In the end, the instinctual comparison to Rivera is inevitable and appropriate. Rivera’s the best ever at his craft, for now at least, and it’s only natural to put other modern-day relievers up against him. Just like other starting pitchers get compared to Pedro Martinez or Clayton Kershaw, or other position players have to deal with Mike Trout, or other animal documentary narrators must confront David Attenborough, anyone doing their work out of the bullpen must contend with the menacing presence of Rivera.
Beyond Rivera, however, lies the great unwashed masses of relief pitchers, the flameouts and the injury prone, the perpetually average and the one-hit wonders. It is there, among the Jeff Zimmermans and Antonio Alfonsecas and Troy Percivals, where Hoffman makes his Hall of Fame case. Durability and high-level performance for a relief pitcher, a breed of baseball player that’s more volatile than any, is harder to find than a blown Hoffman save, and it was Hoffman’s bread and butter.

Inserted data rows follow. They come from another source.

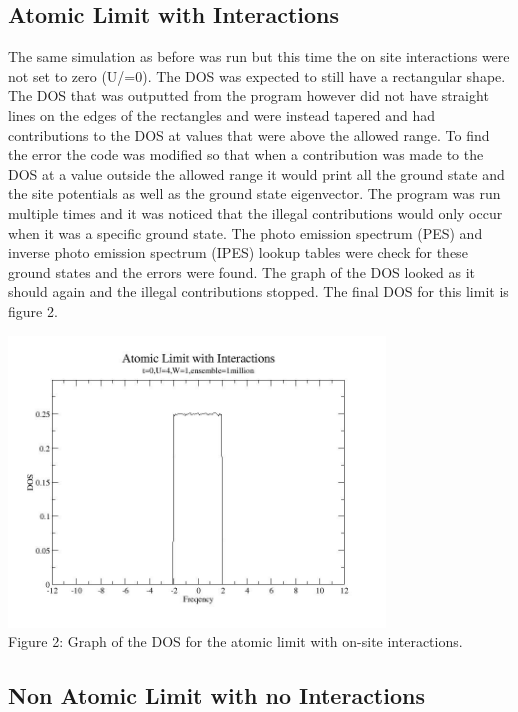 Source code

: \documentclass{article}
\begin{document}
\subsection*{Atomic Limit with Interactions}

The same simulation as before was run but this time the on site interactions were not set to zero (U/=0). The DOS was expected to still have a rectangular shape. The DOS that was outputted from the program however did not have straight lines on the edges of the rectangles and were instead tapered and had contributions to the DOS at values that were above the allowed range. To find the error the code was modified so that when a contribution was made to the DOS at a value outside the allowed range it would print all the ground state and the site potentials as well as the ground state eigenvector. The program was run multiple times and it was noticed that the illegal contributions would only occur when it was a specific ground state. The photo emission spectrum (PES) and inverse photo emission spectrum (IPES) lookup tables were check for these ground states and the errors were found. The graph of the DOS looked as it should again and the illegal contributions stopped. The final DOS for this limit is figure 2.

\begin{center}
\includegraphics [width=10cm]{dos_t0u4w12.jpg} \\
Figure 2: Graph of the DOS for the atomic limit with on-site interactions. 
\end{center}
\smallskip

\subsection*{Non Atomic Limit with no Interactions}
\end{document}
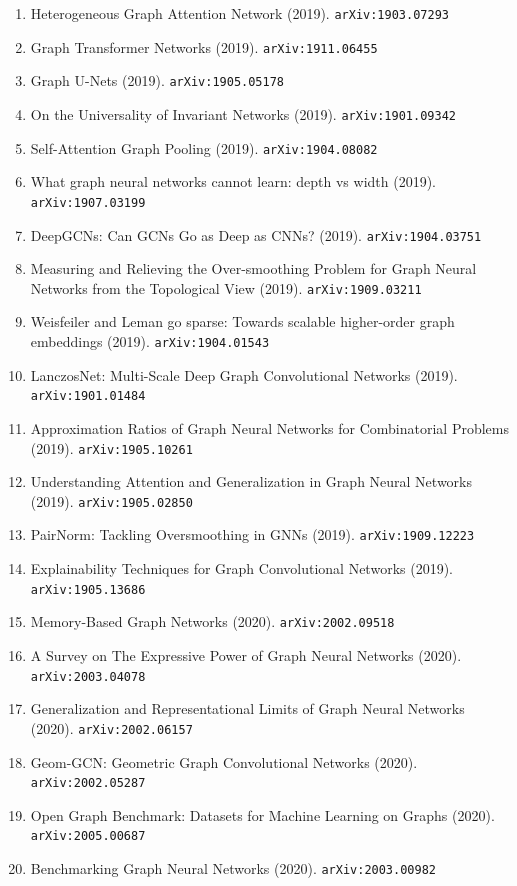 \documentclass[11pt]{article}
\begin{document}
\begin{enumerate}
  \item Heterogeneous Graph Attention Network (2019). \texttt{arXiv:1903.07293}
  \item Graph Transformer Networks (2019). \texttt{arXiv:1911.06455}
  \item Graph U-Nets (2019). \texttt{arXiv:1905.05178}
  \item On the Universality of Invariant Networks (2019). \texttt{arXiv:1901.09342}
  \item Self-Attention Graph Pooling (2019). \texttt{arXiv:1904.08082}
  \item What graph neural networks cannot learn: depth vs width (2019). \texttt{arXiv:1907.03199}
  \item DeepGCNs: Can GCNs Go as Deep as CNNs? (2019). \texttt{arXiv:1904.03751}
  \item Measuring and Relieving the Over-smoothing Problem for Graph Neural
  Networks from the Topological View (2019). \texttt{arXiv:1909.03211}
  \item Weisfeiler and Leman go sparse: Towards scalable higher-order graph
  embeddings (2019). \texttt{arXiv:1904.01543}
  \item LanczosNet: Multi-Scale Deep Graph Convolutional Networks (2019). \texttt{arXiv:1901.01484}
  \item Approximation Ratios of Graph Neural Networks for Combinatorial Problems (2019). \texttt{arXiv:1905.10261}
  \item Understanding Attention and Generalization in Graph Neural Networks (2019). \texttt{arXiv:1905.02850}
  \item PairNorm: Tackling Oversmoothing in GNNs (2019). \texttt{arXiv:1909.12223}
  \item Explainability Techniques for Graph Convolutional Networks (2019). \texttt{arXiv:1905.13686}
  \item Memory-Based Graph Networks (2020). \texttt{arXiv:2002.09518}
  \item A Survey on The Expressive Power of Graph Neural Networks (2020). \texttt{arXiv:2003.04078}
  \item Generalization and Representational Limits of Graph Neural Networks (2020). \texttt{arXiv:2002.06157}
  \item Geom-GCN: Geometric Graph Convolutional Networks (2020). \texttt{arXiv:2002.05287}
  \item Open Graph Benchmark: Datasets for Machine Learning on Graphs (2020). \texttt{arXiv:2005.00687}
  \item Benchmarking Graph Neural Networks (2020). \texttt{arXiv:2003.00982}

\end{enumerate}
\end{document}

Thankfully, the Hall of Fame doesn’t recognize only the best player at each position; it’s big enough for Rivera, Hoffman, Wagner, and, down the road, plenty of current relievers who continue to redefine the position. Hoffman did his thing better than most, for one year in Florida, two years in Milwaukee, and 16 mostly brilliant ones in San Diego. Now it’s on to Cooperstown forever.